[Tex/LaTex] pdfcrop content remains

croppdfpdfcrop

Here's a minimal working example to illustrate the issue. Suppose we make a document like this

\documentclass[12pt]{article}
\begin{document}
11111111111111111111111111111

\vspace{5mm}

22222222222222222222222222222
\end{document}

Then crop it with pdfcrop in two ways

pdfcrop 1.pdf a.pdf --margin="0 0 -5 -530"

and

pdfcrop 1.pdf b.pdf --margin="0 0 -5 -560"

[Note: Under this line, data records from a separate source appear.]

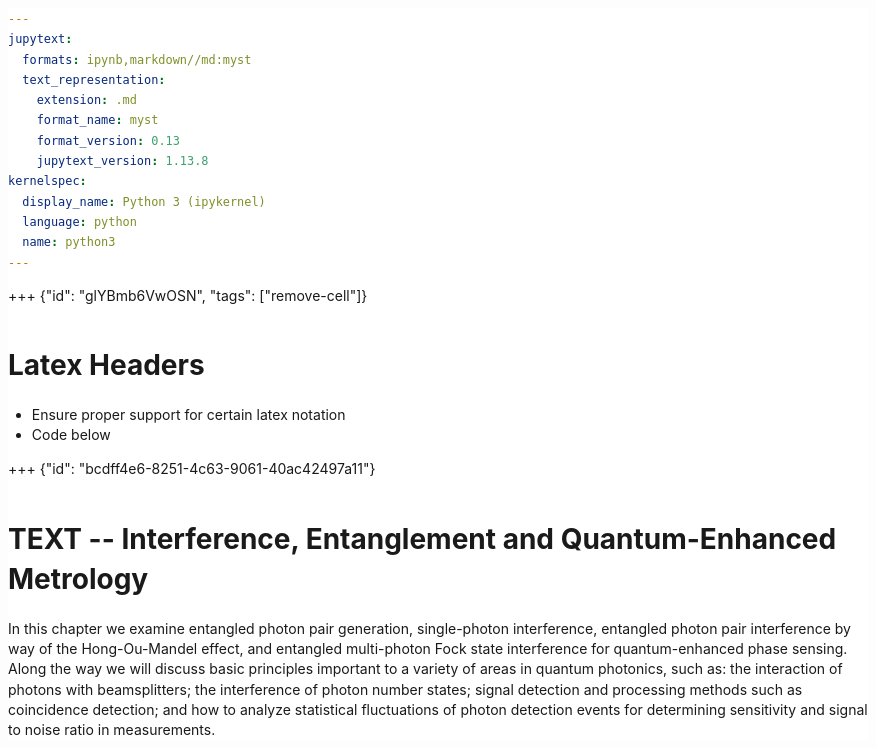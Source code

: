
 ```yaml
---
jupytext:
  formats: ipynb,markdown//md:myst
  text_representation:
    extension: .md
    format_name: myst
    format_version: 0.13
    jupytext_version: 1.13.8
kernelspec:
  display_name: Python 3 (ipykernel)
  language: python
  name: python3
---
```


+++ {"id": "glYBmb6VwOSN", "tags": ["remove-cell"]}

# Latex Headers

 - Ensure proper support for certain latex notation
 - Code below

$$\newcommand{\ket}[1]{\left|{#1}\right\rangle}$$
$$\newcommand{\bra}[1]{\left\langle{#1}\right|}$$
$$\newcommand{\braket}[2]{\left\langle{#1}\middle|{#2}\right\rangle}$$
$$\newcommand{\adagger}[0]{\hat{a}^{\dagger}}$$
$$\newcommand{\ahat}[0]{\hat{a}}$$
$$\newcommand{\bdagger}[0]{\hat{b}^{\dagger}}$$
$$\newcommand{\bhat}[0]{\hat{b}}$$
$$\newcommand{\cdagger}[0]{\hat{c}^{\dagger}}$$
$$\newcommand{\chat}[0]{\hat{c}}$$
$$\newcommand{\ddagger}[0]{\hat{d}^{\dagger}}$$
$$\newcommand{\dhat}[0]{\hat{d}}$$
$$\newcommand{\edagger}[0]{\hat{e}^{\dagger}}$$
$$\newcommand{\ehat}[0]{\hat{e}}$$
$$\newcommand{\fdagger}[0]{\hat{f}^{\dagger}}$$
$$\newcommand{\fhat}[0]{\hat{f}}$$

+++ {"id": "bcdff4e6-8251-4c63-9061-40ac42497a11"}

# TEXT -- Interference, Entanglement and Quantum-Enhanced Metrology

In this chapter we examine entangled photon pair generation, single-photon interference, entangled photon pair interference by way of the Hong-Ou-Mandel effect, and entangled multi-photon Fock state interference for quantum-enhanced phase sensing.  Along the way we will discuss basic principles important to a variety of areas in quantum photonics, such as: the interaction of photons with beamsplitters; the interference of photon number states; signal detection and processing methods such as coincidence detection; and how to analyze statistical fluctuations of photon detection events for determining sensitivity and signal to noise ratio in measurements.
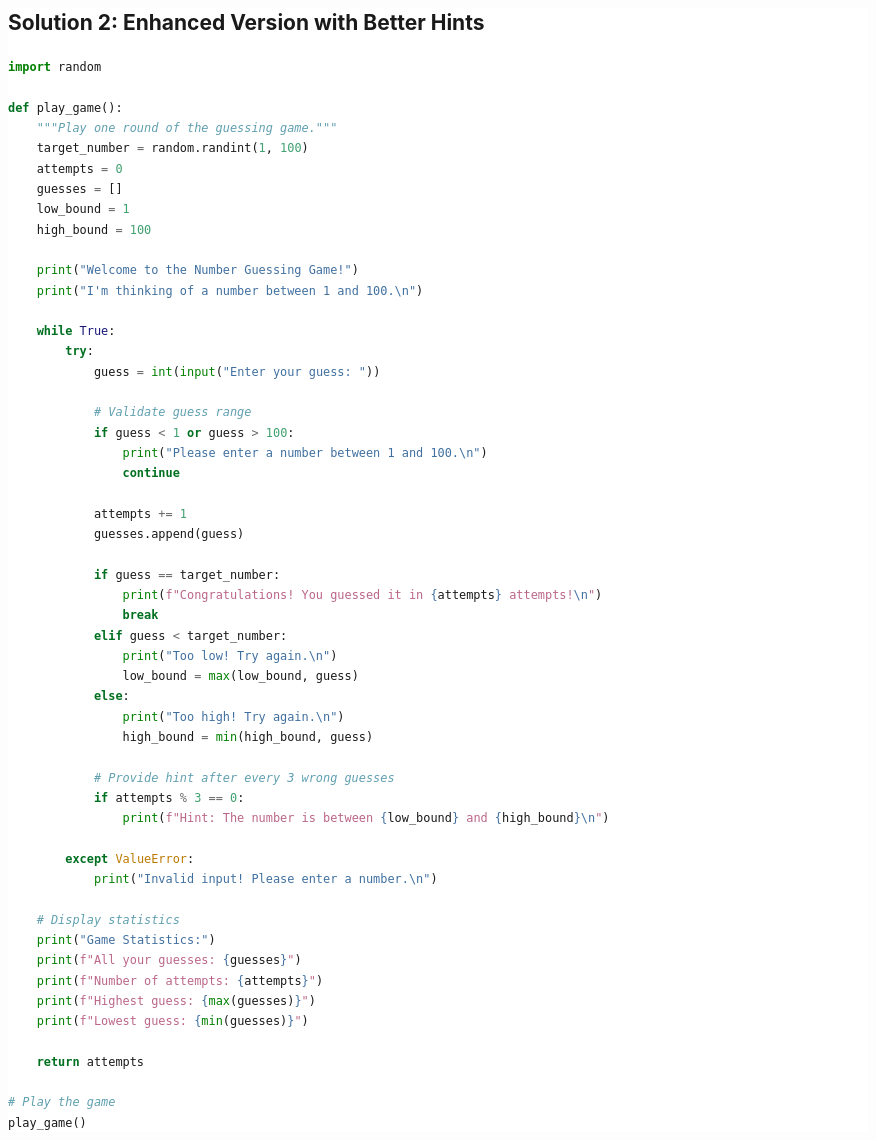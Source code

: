 ## Solution 2: Enhanced Version with Better Hints
```python
import random

def play_game():
    """Play one round of the guessing game."""
    target_number = random.randint(1, 100)
    attempts = 0
    guesses = []
    low_bound = 1
    high_bound = 100

    print("Welcome to the Number Guessing Game!")
    print("I'm thinking of a number between 1 and 100.\n")

    while True:
        try:
            guess = int(input("Enter your guess: "))

            # Validate guess range
            if guess < 1 or guess > 100:
                print("Please enter a number between 1 and 100.\n")
                continue

            attempts += 1
            guesses.append(guess)

            if guess == target_number:
                print(f"Congratulations! You guessed it in {attempts} attempts!\n")
                break
            elif guess < target_number:
                print("Too low! Try again.\n")
                low_bound = max(low_bound, guess)
            else:
                print("Too high! Try again.\n")
                high_bound = min(high_bound, guess)

            # Provide hint after every 3 wrong guesses
            if attempts % 3 == 0:
                print(f"Hint: The number is between {low_bound} and {high_bound}\n")

        except ValueError:
            print("Invalid input! Please enter a number.\n")

    # Display statistics
    print("Game Statistics:")
    print(f"All your guesses: {guesses}")
    print(f"Number of attempts: {attempts}")
    print(f"Highest guess: {max(guesses)}")
    print(f"Lowest guess: {min(guesses)}")

    return attempts

# Play the game
play_game()
```
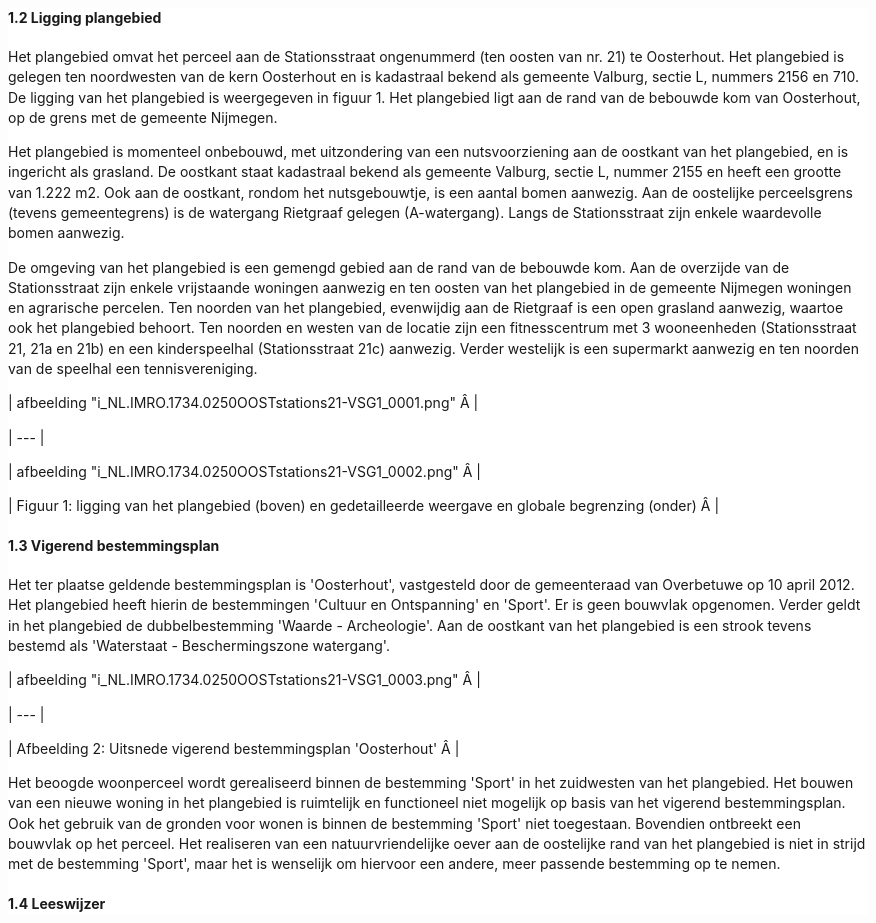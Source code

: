 #### 1\.2 Ligging plangebied

Het plangebied omvat het perceel aan de Stationsstraat ongenummerd (ten oosten van nr. 21\) te Oosterhout. Het plangebied is gelegen ten noordwesten van de kern Oosterhout en is kadastraal bekend als gemeente Valburg, sectie L, nummers 2156 en 710\. De ligging van het plangebied is weergegeven in figuur 1\. Het plangebied ligt aan de rand van de bebouwde kom van Oosterhout, op de grens met de gemeente Nijmegen.

Het plangebied is momenteel onbebouwd, met uitzondering van een nutsvoorziening aan de oostkant van het plangebied, en is ingericht als grasland. De oostkant staat kadastraal bekend als gemeente Valburg, sectie L, nummer 2155 en heeft een grootte van 1\.222 m2. Ook aan de oostkant, rondom het nutsgebouwtje, is een aantal bomen aanwezig. Aan de oostelijke perceelsgrens (tevens gemeentegrens) is de watergang Rietgraaf gelegen (A\-watergang). Langs de Stationsstraat zijn enkele waardevolle bomen aanwezig.

De omgeving van het plangebied is een gemengd gebied aan de rand van de bebouwde kom. Aan de overzijde van de Stationsstraat zijn enkele vrijstaande woningen aanwezig en ten oosten van het plangebied in de gemeente Nijmegen woningen en agrarische percelen. Ten noorden van het plangebied, evenwijdig aan de Rietgraaf is een open grasland aanwezig, waartoe ook het plangebied behoort. Ten noorden en westen van de locatie zijn een fitnesscentrum met 3 wooneenheden (Stationsstraat 21, 21a en 21b) en een kinderspeelhal (Stationsstraat 21c) aanwezig. Verder westelijk is een supermarkt aanwezig en ten noorden van de speelhal een tennisvereniging.

| afbeelding "i_NL.IMRO.1734.0250OOSTstations21-VSG1_0001.png"   Â |

| --- |

| afbeelding "i_NL.IMRO.1734.0250OOSTstations21-VSG1_0002.png"   Â |

| Figuur 1: ligging van het plangebied (boven) en gedetailleerde weergave en globale begrenzing (onder)   Â |

#### 1\.3 Vigerend bestemmingsplan

Het ter plaatse geldende bestemmingsplan is 'Oosterhout', vastgesteld door de gemeenteraad van Overbetuwe op 10 april 2012\. Het plangebied heeft hierin de bestemmingen 'Cultuur en Ontspanning' en 'Sport'. Er is geen bouwvlak opgenomen. Verder geldt in het plangebied de dubbelbestemming 'Waarde \- Archeologie'. Aan de oostkant van het plangebied is een strook tevens bestemd als 'Waterstaat \- Beschermingszone watergang'.

| afbeelding "i_NL.IMRO.1734.0250OOSTstations21-VSG1_0003.png"   Â |

| --- |

| Afbeelding 2: Uitsnede vigerend bestemmingsplan 'Oosterhout'   Â |

Het beoogde woonperceel wordt gerealiseerd binnen de bestemming 'Sport' in het zuidwesten van het plangebied. Het bouwen van een nieuwe woning in het plangebied is ruimtelijk en functioneel niet mogelijk op basis van het vigerend bestemmingsplan. Ook het gebruik van de gronden voor wonen is binnen de bestemming 'Sport' niet toegestaan. Bovendien ontbreekt een bouwvlak op het perceel. Het realiseren van een natuurvriendelijke oever aan de oostelijke rand van het plangebied is niet in strijd met de bestemming 'Sport', maar het is wenselijk om hiervoor een andere, meer passende bestemming op te nemen.

#### 1\.4 Leeswijzer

Then make a second document

\documentclass[12pt]{article}
\usepackage{graphicx}
\begin{document}
\includegraphics{a.pdf}

\vspace{5mm}

\includegraphics{b.pdf}
\end{document}

Here's a screenshot of what results:
enter image description here

The line of twos which was supposed to be cropped is still visible when highlighted!

Is there a way to definitively crop a pdf, without content remaining in this way? Either using pdfcrop or not.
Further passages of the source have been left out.